▸ Material to process:
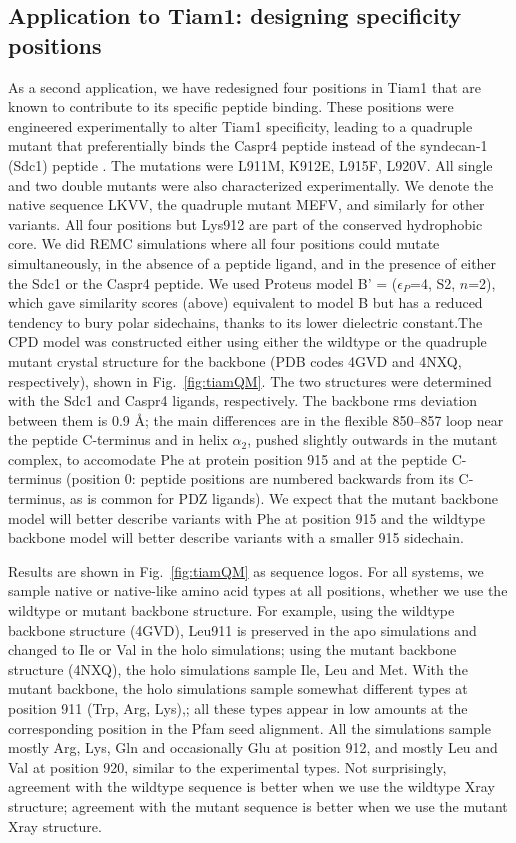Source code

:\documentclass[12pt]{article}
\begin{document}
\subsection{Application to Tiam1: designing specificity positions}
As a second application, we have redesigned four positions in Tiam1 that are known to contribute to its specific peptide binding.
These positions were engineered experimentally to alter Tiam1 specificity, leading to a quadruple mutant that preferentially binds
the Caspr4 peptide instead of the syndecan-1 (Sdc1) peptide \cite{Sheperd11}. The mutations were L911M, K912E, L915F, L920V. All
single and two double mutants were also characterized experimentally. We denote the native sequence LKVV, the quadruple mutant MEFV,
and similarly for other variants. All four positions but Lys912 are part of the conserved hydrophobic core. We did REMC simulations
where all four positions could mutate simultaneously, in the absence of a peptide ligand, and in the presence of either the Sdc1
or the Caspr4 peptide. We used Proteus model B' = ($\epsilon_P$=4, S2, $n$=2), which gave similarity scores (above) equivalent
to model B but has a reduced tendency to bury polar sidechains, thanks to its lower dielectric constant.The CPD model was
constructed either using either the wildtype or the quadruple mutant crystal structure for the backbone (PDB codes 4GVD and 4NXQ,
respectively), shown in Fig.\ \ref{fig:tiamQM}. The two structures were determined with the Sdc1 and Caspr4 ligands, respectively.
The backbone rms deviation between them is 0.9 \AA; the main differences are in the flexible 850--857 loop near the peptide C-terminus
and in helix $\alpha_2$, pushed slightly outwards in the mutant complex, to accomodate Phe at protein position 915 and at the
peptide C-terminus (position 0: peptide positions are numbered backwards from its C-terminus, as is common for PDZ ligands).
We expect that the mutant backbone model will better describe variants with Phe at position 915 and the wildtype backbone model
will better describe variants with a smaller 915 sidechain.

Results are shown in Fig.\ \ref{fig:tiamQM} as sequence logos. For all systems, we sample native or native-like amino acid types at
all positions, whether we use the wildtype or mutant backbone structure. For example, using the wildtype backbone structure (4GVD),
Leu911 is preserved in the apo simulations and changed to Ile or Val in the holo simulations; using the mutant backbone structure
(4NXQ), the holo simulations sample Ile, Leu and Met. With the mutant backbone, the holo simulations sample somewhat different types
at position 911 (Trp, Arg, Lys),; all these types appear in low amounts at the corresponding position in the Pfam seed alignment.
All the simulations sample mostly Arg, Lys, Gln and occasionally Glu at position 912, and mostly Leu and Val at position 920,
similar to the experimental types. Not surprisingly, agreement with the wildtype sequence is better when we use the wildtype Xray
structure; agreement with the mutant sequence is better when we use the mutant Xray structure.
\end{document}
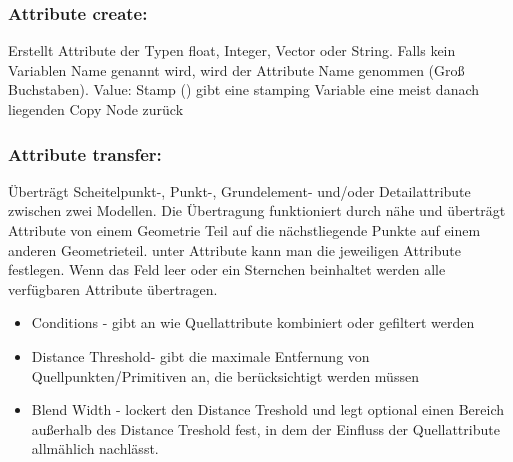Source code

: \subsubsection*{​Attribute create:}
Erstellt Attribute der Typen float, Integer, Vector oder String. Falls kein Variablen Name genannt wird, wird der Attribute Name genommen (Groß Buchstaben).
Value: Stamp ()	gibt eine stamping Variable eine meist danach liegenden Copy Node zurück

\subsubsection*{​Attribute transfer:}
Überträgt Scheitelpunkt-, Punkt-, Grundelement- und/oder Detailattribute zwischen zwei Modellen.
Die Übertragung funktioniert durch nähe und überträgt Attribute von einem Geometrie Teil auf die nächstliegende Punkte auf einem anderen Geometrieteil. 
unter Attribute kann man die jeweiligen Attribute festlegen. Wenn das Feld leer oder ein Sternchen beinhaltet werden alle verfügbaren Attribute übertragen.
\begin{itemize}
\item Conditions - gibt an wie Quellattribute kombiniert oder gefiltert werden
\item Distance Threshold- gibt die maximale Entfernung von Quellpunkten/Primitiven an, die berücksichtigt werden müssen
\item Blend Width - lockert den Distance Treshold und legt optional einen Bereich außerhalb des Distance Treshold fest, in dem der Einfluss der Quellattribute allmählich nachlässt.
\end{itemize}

---

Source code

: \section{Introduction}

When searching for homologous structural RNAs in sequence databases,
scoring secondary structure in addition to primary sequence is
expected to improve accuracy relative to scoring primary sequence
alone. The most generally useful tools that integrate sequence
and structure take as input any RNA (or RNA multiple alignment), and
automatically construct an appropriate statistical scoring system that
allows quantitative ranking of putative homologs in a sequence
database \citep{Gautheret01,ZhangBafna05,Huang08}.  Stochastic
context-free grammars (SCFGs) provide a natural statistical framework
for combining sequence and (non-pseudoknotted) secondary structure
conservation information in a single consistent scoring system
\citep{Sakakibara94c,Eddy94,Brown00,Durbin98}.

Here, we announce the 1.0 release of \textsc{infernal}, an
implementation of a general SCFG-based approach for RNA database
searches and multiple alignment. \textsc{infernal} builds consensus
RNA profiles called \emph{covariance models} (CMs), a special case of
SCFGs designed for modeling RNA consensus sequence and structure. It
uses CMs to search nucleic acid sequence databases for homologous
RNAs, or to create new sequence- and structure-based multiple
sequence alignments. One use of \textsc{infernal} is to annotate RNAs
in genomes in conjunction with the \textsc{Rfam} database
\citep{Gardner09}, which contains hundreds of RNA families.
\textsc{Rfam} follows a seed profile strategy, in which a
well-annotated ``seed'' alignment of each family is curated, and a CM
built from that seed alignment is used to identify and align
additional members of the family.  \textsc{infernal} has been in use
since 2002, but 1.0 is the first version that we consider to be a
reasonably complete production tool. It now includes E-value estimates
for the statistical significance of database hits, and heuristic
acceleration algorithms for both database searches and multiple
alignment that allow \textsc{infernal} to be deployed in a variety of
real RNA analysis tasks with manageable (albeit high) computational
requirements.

* * *

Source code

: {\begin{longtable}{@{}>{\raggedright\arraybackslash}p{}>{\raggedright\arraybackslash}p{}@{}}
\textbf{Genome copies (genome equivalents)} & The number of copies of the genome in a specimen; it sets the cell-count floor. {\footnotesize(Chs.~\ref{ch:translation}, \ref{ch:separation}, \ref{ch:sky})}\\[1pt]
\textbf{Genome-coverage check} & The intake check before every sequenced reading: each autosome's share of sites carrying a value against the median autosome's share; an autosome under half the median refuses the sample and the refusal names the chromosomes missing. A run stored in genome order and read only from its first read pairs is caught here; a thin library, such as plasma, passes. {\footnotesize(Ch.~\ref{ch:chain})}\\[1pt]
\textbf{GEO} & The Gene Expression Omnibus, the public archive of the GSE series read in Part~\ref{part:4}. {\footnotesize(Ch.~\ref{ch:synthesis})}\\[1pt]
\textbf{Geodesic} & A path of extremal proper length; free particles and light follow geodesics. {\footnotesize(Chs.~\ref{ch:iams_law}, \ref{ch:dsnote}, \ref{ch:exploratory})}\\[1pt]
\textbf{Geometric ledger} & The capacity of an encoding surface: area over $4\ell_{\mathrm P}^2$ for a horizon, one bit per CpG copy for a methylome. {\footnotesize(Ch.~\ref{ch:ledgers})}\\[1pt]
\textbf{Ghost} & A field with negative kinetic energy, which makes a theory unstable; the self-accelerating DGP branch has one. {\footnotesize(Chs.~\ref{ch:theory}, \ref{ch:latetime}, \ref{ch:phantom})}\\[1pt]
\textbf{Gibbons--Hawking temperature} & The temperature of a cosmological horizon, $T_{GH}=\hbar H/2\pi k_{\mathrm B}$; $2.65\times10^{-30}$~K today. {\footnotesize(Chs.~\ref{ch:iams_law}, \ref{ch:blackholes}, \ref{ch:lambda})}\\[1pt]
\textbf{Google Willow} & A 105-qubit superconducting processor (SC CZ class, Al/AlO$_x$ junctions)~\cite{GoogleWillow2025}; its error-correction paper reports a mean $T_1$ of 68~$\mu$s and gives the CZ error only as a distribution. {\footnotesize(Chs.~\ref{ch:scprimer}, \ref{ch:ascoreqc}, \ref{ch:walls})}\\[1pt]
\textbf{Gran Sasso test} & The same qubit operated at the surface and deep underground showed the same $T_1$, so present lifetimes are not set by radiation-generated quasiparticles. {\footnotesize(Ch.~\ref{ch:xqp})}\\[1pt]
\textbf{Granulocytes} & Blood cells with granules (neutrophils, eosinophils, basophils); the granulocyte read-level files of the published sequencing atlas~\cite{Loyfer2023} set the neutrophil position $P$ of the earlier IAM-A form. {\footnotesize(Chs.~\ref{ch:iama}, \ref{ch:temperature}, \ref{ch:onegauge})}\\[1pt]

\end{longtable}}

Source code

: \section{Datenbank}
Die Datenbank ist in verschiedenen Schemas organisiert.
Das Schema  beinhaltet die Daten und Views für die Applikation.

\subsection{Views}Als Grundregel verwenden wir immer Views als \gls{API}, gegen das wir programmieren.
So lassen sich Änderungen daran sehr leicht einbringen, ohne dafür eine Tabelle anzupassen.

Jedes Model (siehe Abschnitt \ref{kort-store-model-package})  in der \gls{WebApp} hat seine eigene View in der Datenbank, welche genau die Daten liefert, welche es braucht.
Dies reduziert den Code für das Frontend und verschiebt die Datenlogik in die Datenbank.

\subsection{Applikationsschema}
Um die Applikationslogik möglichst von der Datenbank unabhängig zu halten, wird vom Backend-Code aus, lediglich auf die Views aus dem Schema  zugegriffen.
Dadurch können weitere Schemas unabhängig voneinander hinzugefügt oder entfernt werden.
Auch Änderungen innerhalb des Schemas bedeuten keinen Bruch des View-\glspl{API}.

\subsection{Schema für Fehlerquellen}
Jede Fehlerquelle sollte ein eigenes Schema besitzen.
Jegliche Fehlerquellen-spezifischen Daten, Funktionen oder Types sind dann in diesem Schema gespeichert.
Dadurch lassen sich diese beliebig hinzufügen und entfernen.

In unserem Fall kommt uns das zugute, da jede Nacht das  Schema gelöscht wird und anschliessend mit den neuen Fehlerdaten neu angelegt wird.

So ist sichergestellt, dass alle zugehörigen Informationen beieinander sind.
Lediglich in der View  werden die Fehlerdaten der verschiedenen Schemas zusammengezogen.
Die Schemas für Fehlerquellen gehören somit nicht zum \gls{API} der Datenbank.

▸ Assigned task: From the data above, determine how many lines hold "begin", and write only the number.

▸ Response: 3